__WHAT IS NEEDED__:
Write out each line from the data below that includes the word "제공하는".

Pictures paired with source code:
□ □ □

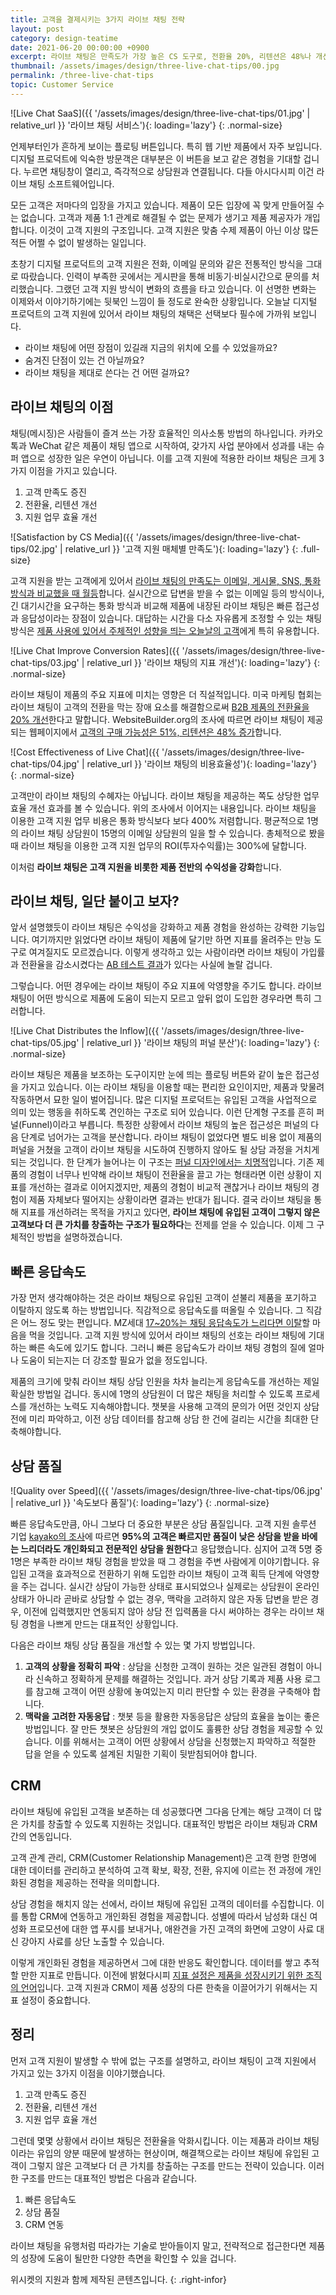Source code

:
 ```yaml
---
title: 고객을 결제시키는 3가지 라이브 채팅 전략
layout: post
category: design-teatime
date: 2021-06-20 00:00:00 +0900
excerpt: 라이브 채팅은 만족도가 가장 높은 CS 도구로, 전환율 20%, 리텐션은 48%나 개선합니다. 그러나 악영향을 주는 경우도 있습니다. 어떻게 된 거죠?
thumbnail: /assets/images/design/three-live-chat-tips/00.jpg
permalink: /three-live-chat-tips
topic: Customer Service
---
```


![Live Chat SaaS]({{ '/assets/images/design/three-live-chat-tips/01.jpg' | relative_url }} '라이브 채팅 서비스'){: loading='lazy'}
{: .normal-size}

언제부터인가 흔하게 보이는 플로팅 버튼입니다. 특히 웹 기반 제품에서 자주 보입니다. 디지털 프로덕트에 익숙한 방문객은 대부분은 이 버튼을 보고 같은 경험을 기대할 겁니다. 누르면 채팅창이 열리고, 즉각적으로 상담원과 연결됩니다. 다들 아시다시피 이건 라이브 채팅 소프트웨어입니다.

모든 고객은 저마다의 입장을 가지고 있습니다. 제품이 모든 입장에 꼭 맞게 만들어질 수는 없습니다. 고객과 제품 1:1 관계로 해결될 수 없는 문제가 생기고 제품 제공자가 개입합니다. 이것이 고객 지원의 구조입니다. 고객 지원은 맞춤 수제 제품이 아닌 이상 많든 적든 어쩔 수 없이 발생하는 일입니다.

초창기 디지털 프로덕트의 고객 지원은 전화, 이메일 문의와 같은 전통적인 방식을 그대로 따랐습니다. 인력이 부족한 곳에서는 게시판을 통해 비동기·비실시간으로 문의를 처리했습니다. 그랬던 고객 지원 방식이 변화의 흐름을 타고 있습니다. 이 선명한 변화는 이제와서 이야기하기에는 뒷북인 느낌이 들 정도로 완숙한 상황입니다. 오늘날 디지털 프로덕트의 고객 지원에 있어서 라이브 채팅의 채택은 선택보다 필수에 가까워 보입니다.

- 라이브 채팅에 어떤 장점이 있길래 지금의 위치에 오를 수 있었을까요?
- 숨겨진 단점이 있는 건 아닐까요?
- 라이브 채팅을 제대로 쓴다는 건 어떤 걸까요?

## 라이브 채팅의 이점

채팅(메시징)은 사람들이 즐겨 쓰는 가장 효율적인 의사소통 방법의 하나입니다. 카카오톡과 WeChat 같은 제품이 채팅 앱으로 시작하여, 갖가지 사업 분야에서 성과를 내는 슈퍼 앱으로 성장한 일은 우연이 아닙니다. 이를 고객 지원에 적용한 라이브 채팅은 크게 3가지 이점을 가지고 있습니다.

1. 고객 만족도 증진
2. 전환율, 리텐션 개선
3. 지원 업무 효율 개선

![Satisfaction by CS Media]({{ '/assets/images/design/three-live-chat-tips/02.jpg' | relative_url }} '고객 지원 매체별 만족도'){: loading='lazy'}
{: .full-size}

고객 지원을 받는 고객에게 있어서 <a title='Graham Charlton(Econsultancy), 2013 - Consumers prefer live chat for customer service: stats' href='https://econsultancy.com/consumers-prefer-live-chat-for-customer-service-stats/' target='_blank' rel='noopener'>라이브 채팅의 만족도는 이메일, 게시물, SNS, 통화 방식과 비교했을 때 월등</a>합니다. 실시간으로 답변을 받을 수 없는 이메일 등의 방식이나, 긴 대기시간을 요구하는 통화 방식과 비교해 제품에 내장된 라이브 채팅은 빠른 접근성과 응답성이라는 장점이 있습니다. 대답하는 시간을 다소 자유롭게 조정할 수 있는 채팅 방식은 <a title='매거진 입맛 - 알아서 팔리는 제품을 만드는 제품 주도 성장(Product-led Growth) 방법론' href='/introduce-product-led-growth' target='_blank' rel='noopener'>제품 사용에 있어서 주체적인 성향을 띄는 오늘날의 고객</a>에게 특히 유용합니다.

![Live Chat Improve Conversion Rates]({{ '/assets/images/design/three-live-chat-tips/03.jpg' | relative_url }} '라이브 채팅의 지표 개선'){: loading='lazy'}
{: .normal-size}

라이브 채팅이 제품의 주요 지표에 미치는 영향은 더 직설적입니다. 미국 마케팅 협회는 라이브 채팅이 고객의 전환을 막는 장애 요소를 해결함으로써 <a title='Nancy Pekala, 2016 - How B2B Marketers are Leveraging Live Chat to Increase Sales' href='https://www.spechy.com/wp-content/uploads/2016/11/how-b2b-marketers-leveraging-live-chat-increase-sales.pdf' target='_blank' rel='noopener'>B2B 제품의 전환율을 20% 개선</a>한다고 말합니다. WebsiteBuilder.org의 조사에 따르면 라이브 채팅이 제공되는 웹페이지에서 <a title='WebsiteBuilder, 2021 - 101 Live Chat Statistics on Why You Need to Embrace It' href='https://websitebuilder.org/blog/live-chat-statistics/' target='_blank' rel='noopener'>고객의 구매 가능성은 51%, 리텐션은 48% 증가</a>합니다.

![Cost Effectiveness of Live Chat]({{ '/assets/images/design/three-live-chat-tips/04.jpg' | relative_url }} '라이브 채팅의 비용효율성'){: loading='lazy'}
{: .normal-size}

고객만이 라이브 채팅의 수혜자는 아닙니다. 라이브 채팅을 제공하는 쪽도 상당한 업무 효율 개선 효과를 볼 수 있습니다. 위의 조사에서 이어지는 내용입니다. 라이브 채팅을 이용한 고객 지원 업무 비용은 통화 방식보다 보다 400% 저렴합니다. 평균적으로 1명의 라이브 채팅 상담원이 15명의 이메일 상담원의 일을 할 수 있습니다. 총체적으로 봤을 때 라이브 채팅을 이용한 고객 지원 업무의 ROI(투자수익률)는 300%에 달합니다.

이처럼 **라이브 채팅은 고객 지원을 비롯한 제품 전반의 수익성을 강화**합니다.

## 라이브 채팅, 일단 붙이고 보자?

앞서 설명했듯이 라이브 채팅은 수익성을 강화하고 제품 경험을 완성하는 강력한 기능입니다. 여기까지만 읽었다면 라이브 채팅이 제품에 달기만 하면 지표를 올려주는 만능 도구로 여겨질지도 모르겠습니다. 이렇게 생각하고 있는 사람이라면 라이브 채팅이 가입률과 전환율을 감소시켰다는 <a title='Lars Lofgren, 2015 - How Live Chat Tools Impact Conversions and Why I Launched a Bad Variant' href='http://larslofgren.com/growth/how-live-chat-tools-impact-conversions' target='_blank' rel='noopener'>AB 테스트 결과</a>가 있다는 사실에 놀랄 겁니다.

그렇습니다. 어떤 경우에는 라이브 채팅이 주요 지표에 악영향을 주기도 합니다. 라이브 채팅이 어떤 방식으로 제품에 도움이 되는지 모르고 앞뒤 없이 도입한 경우라면 특히 그러합니다.

![Live Chat Distributes the Inflow]({{ '/assets/images/design/three-live-chat-tips/05.jpg' | relative_url }} '라이브 채팅의 퍼널 분산'){: loading='lazy'}
{: .normal-size}

라이브 채팅은 제품을 보조하는 도구이지만 눈에 띄는 플로팅 버튼와 같이 높은 접근성을 가지고 있습니다. 이는 라이브 채팅을 이용할 때는 편리한 요인이지만, 제품과 맞물려 작동하면서 묘한 일이 벌어집니다. 많은 디지털 프로덕트는 유입된 고객을 사업적으로 의미 있는 행동을 취하도록 견인하는 구조로 되어 있습니다. 이런 단계형 구조를 흔히 퍼널(Funnel)이라고 부릅니다. 특정한 상황에서 라이브 채팅의 높은 접근성은 퍼널의 다음 단계로 넘어가는 고객을 분산합니다. 라이브 채팅이 없었다면 별도 비용 없이 제품의 퍼널을 거쳤을 고객이 라이브 채팅을 시도하여 진행하지 않아도 될 상담 과정을 거치게 되는 것입니다. 한 단계가 늘어나는 이 구조는 <a title='매거진 입맛 - 고객 10명 중 6명은 한번 쓰고 버린다. 줄줄 새는 제품 온보딩 고치기' href='/product-led-growth-onboarding' target='_blank' rel='noopener'>퍼널 디자인에서는 치명적</a>입니다. 기존 제품의 경험이 너무나 빈약해 라이브 채팅이 전환율을 끌고 가는 형태라면 이런 상황이 지표를 개선하는 결과로 이어지겠지만, 제품의 경험이 비교적 괜찮거나 라이브 채팅의 경험이 제품 자체보다 떨어지는 상황이라면 결과는 반대가 됩니다. 결국 라이브 채팅을 통해 지표를 개선하려는 목적을 가지고 있다면, **라이브 채팅에 유입된 고객이 그렇지 않은 고객보다 더 큰 가치를 창출하는 구조가 필요하다**는 전제를 얻을 수 있습니다. 이제 그 구체적인 방법을 설명하겠습니다.

## 빠른 응답속도

가장 먼저 생각해야하는 것은 라이브 채팅으로 유입된 고객이 섣불리 제품을 포기하고 이탈하지 않도록 하는 방법입니다. 직감적으로 응답속도를 떠올릴 수 있습니다. 그 직감은 어느 정도 맞는 편입니다. MZ세대 <a title='Forrester, 2017 - Raising The Bar' href='https://www.slideshare.net/hoangduy203/amex-forrester-gen-z-research' target='_blank' rel='noopener'>17~20%는 채팅 응답속도가 느리다면 이탈</a>할 마음을 먹을 것입니다. 고객 지원 방식에 있어서 라이브 채팅의 선호는 라이브 채팅에 기대하는 빠른 속도에 있기도 합니다. 그러니 빠른 응답속도가 라이브 채팅 경험의 질에 얼마나 도움이 되는지는 더 강조할 필요가 없을 정도입니다.

제품의 크기에 맞춰 라이브 채팅 상담 인원을 차차 늘리는게 응답속도를 개선하는 제일 확실한 방법일 겁니다. 동시에 1명의 상담원이 더 많은 채팅을 처리할 수 있도록 프로세스를 개선하는 노력도 지속해야합니다. 챗봇을 사용해 고객의 문의가 어떤 것인지 상담 전에 미리 파악하고, 이전 상담 데이터를 참고해 상담 한 건에 걸리는 시간을 최대한 단축해야합니다.

## 상담 품질

![Quality over Speed]({{ '/assets/images/design/three-live-chat-tips/06.jpg' | relative_url }} '속도보다 품질'){: loading='lazy'}
{: .normal-size}

빠른 응답속도만큼, 아니 그보다 더 중요한 부분은 상담 품질입니다. 고객 지원 솔루션 기업 <a title='kayako, 2021 - Live Chat Statistics' href='https://kayako.com/live-chat-software/statistics/' target='_blank' rel='noopener'>kayako의 조사</a>에 따르면 **95%의 고객은 빠르지만 품질이 낮은 상담을 받을 바에는 느리더라도 개인화되고 전문적인 상담을 원한다**고 응답했습니다. 심지어 고객 5명 중 1명은 부족한 라이브 채팅 경험을 받았을 때 그 경험을 주변 사람에게 이야기합니다. 유입된 고객을 효과적으로 전환하기 위해 도입한 라이브 채팅이 고객 획득 단계에 악영향을 주는 겁니다. 실시간 상담이 가능한 상태로 표시되었으나 실제로는 상담원이 온라인 상태가 아니라 곧바로 상담할 수 없는 경우, 맥락을 고려하지 않은 자동 답변을 받은 경우, 이전에 입력했지만 연동되지 않아 상담 전 입력폼을 다시 써야하는 경우는 라이브 채팅 경험을 나쁘게 만드는 대표적인 상황입니다.

다음은 라이브 채팅 상담 품질을 개선할 수 있는 몇 가지 방법입니다.

1. **고객의 상황을 정확히 파악** : 상담을 신청한 고객이 원하는 것은 일관된 경험이 아니라 신속하고 정확하게 문제를 해결하는 것입니다. 과거 상담 기록과 제품 사용 로그를 참고해 고객이 어떤 상황에 놓여있는지 미리 판단할 수 있는 환경을 구축해야 합니다.   
2. **맥락을 고려한 자동응답** : 챗봇 등을 활용한 자동응답은 상담의 효율을 높이는 좋은 방법입니다. 잘 만든 챗봇은 상담원의 개입 없이도 훌륭한 상담 경험을 제공할 수 있습니다. 이를 위해서는 고객이 어떤 상황에서 상담을 신청했는지 파악하고 적절한 답을 얻을 수 있도록 설계된 치밀한 기획이 뒷받침되어야 합니다.

## CRM

라이브 채팅에 유입된 고객을 보존하는 데 성공했다면 그다음 단계는 해당 고객이 더 많은 가치를 창출할 수 있도록 지원하는 것입니다. 대표적인 방법은 라이브 채팅과 CRM 간의 연동입니다.

고객 관계 관리, CRM(Customer Relationship Management)은 고객 한명 한명에 대한 데이터를 관리하고 분석하여 고객 확보, 확장, 전환, 유지에 이르는 전 과정에 개인화된 경험을 제공하는 전략을 의미합니다.

상담 경험을 해치지 않는 선에서, 라이브 채팅에 유입된 고객의 데이터를 수집합니다. 이를 통합 CRM에 연동하고 개인화된 경험을 제공합니다. 성별에 따라서 남성화 대신 여성화 프로모션에 대한 앱 푸시를 보내거나, 애완견을 가진 고객의 화면에 고양이 사료 대신 강아지 사료를 상단 노출할 수 있습니다.

이렇게 개인화된 경험을 제공하면서 그에 대한 반응도 확인합니다. 데이터를 쌓고 추적할 만한 지표로 만듭니다. 이전에 밝혔다시피 <a title='매거진 입맛 - 팀원, 투자자, 고객을 바꾸는 성공한 제품의 경쟁력. 제품 주도 성장 지표' href='/product-led-growth-metrics' target='_blank' rel='noopener'>지표 설정은 제품을 성장시키기 위한 조직의 언어</a>입니다. 고객 지원과 CRM이 제품 성장의 다른 한축을 이끌어가기 위해서는 지표 설정이 중요합니다.

## 정리

먼저 고객 지원이 발생할 수 밖에 없는 구조를 설명하고, 라이브 채팅이 고객 지원에서 가지고 있는 3가지 이점을 이야기했습니다.

1. 고객 만족도 증진
2. 전환율, 리텐션 개선
3. 지원 업무 효율 개선

그런데 몇몇 상황에서 라이브 채팅은 전환율을 악화시킵니다. 이는 제품과 라이브 채팅이라는 유입의 양분 때문에 발생하는 현상이며, 해결책으로는 라이브 채팅에 유입된 고객이 그렇지 않은 고객보다 더 큰 가치를 창출하는 구조를 만드는 전략이 있습니다. 이러한 구조를 만드는 대표적인 방법은 다음과 같습니다.

1. 빠른 응답속도
2. 상담 품질
3. CRM 연동

라이브 채팅을 유행처럼 따라가는 기술로 받아들이지 말고, 전략적으로 접근한다면 제품의 성장에 도움이 될만한 다양한 측면을 확인할 수 있을 겁니다.

위시켓의 지원과 함께 제작된 콘텐츠입니다.
{: .right-infor}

□ □ □

__ANSWER TO THIS PROBLEM__:
고객만이 라이브 채팅의 수혜자는 아닙니다. 라이브 채팅을 제공하는 쪽도 상당한 업무 효율 개선 효과를 볼 수 있습니다. 위의 조사에서 이어지는 내용입니다. 라이브 채팅을 이용한 고객 지원 업무 비용은 통화 방식보다 보다 400% 저렴합니다. 평균적으로 1명의 라이브 채팅 상담원이 15명의 이메일 상담원의 일을 할 수 있습니다. 총체적으로 봤을 때 라이브 채팅을 이용한 고객 지원 업무의 ROI(투자수익률)는 300%에 달합니다.
고객 관계 관리, CRM(Customer Relationship Management)은 고객 한명 한명에 대한 데이터를 관리하고 분석하여 고객 확보, 확장, 전환, 유지에 이르는 전 과정에 개인화된 경험을 제공하는 전략을 의미합니다.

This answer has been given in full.